• Stored entries
______________________________
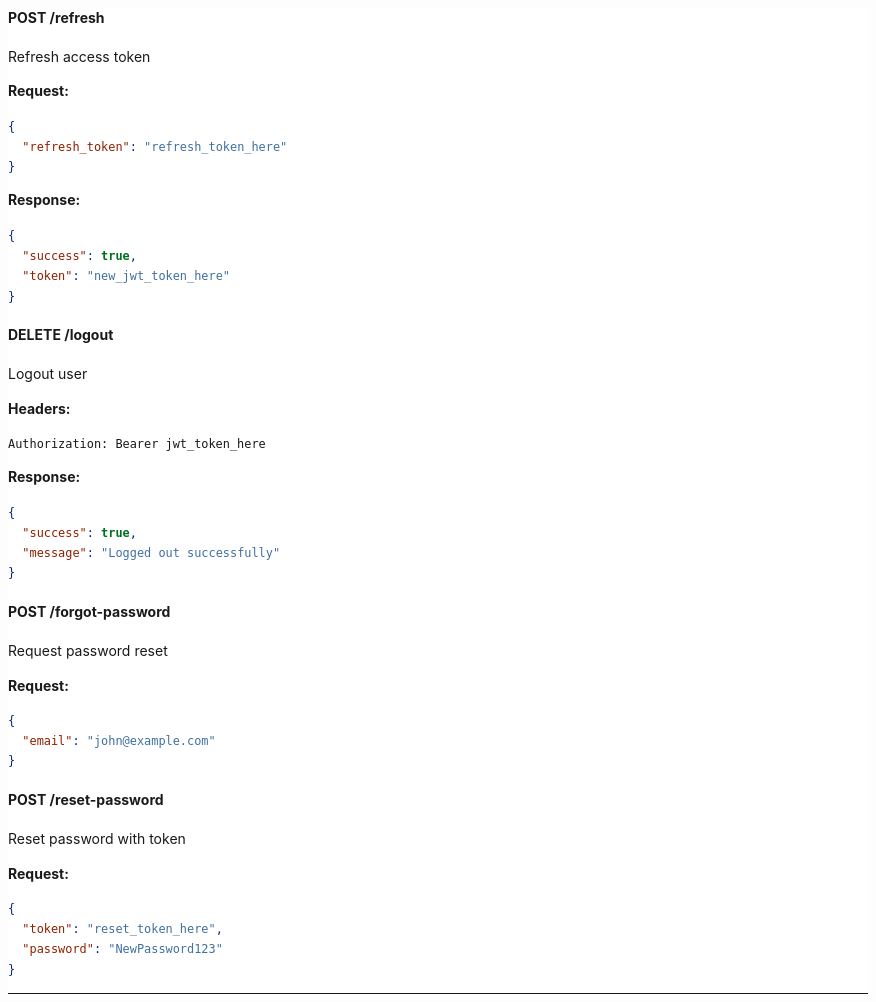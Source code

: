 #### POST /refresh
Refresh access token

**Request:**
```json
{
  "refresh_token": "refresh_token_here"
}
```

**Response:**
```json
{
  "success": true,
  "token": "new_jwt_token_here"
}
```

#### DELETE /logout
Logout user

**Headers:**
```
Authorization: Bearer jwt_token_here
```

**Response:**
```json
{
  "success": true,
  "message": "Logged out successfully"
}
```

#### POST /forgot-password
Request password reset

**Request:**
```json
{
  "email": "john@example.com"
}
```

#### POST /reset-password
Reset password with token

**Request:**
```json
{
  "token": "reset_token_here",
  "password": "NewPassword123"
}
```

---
______________________________
• Action item
Retype each line above precisely, please. Skip anything that is a picture.

• Result of this exercise
Source code

: #### POST /refresh
Refresh access token

**Request:**
```json
{
  "refresh_token": "refresh_token_here"
}
```

**Response:**
```json
{
  "success": true,
  "token": "new_jwt_token_here"
}
```

#### DELETE /logout
Logout user

**Headers:**
```
Authorization: Bearer jwt_token_here
```

**Response:**
```json
{
  "success": true,
  "message": "Logged out successfully"
}
```

#### POST /forgot-password
Request password reset

**Request:**
```json
{
  "email": "john@example.com"
}
```

#### POST /reset-password
Reset password with token

**Request:**
```json
{
  "token": "reset_token_here",
  "password": "NewPassword123"
}
```

---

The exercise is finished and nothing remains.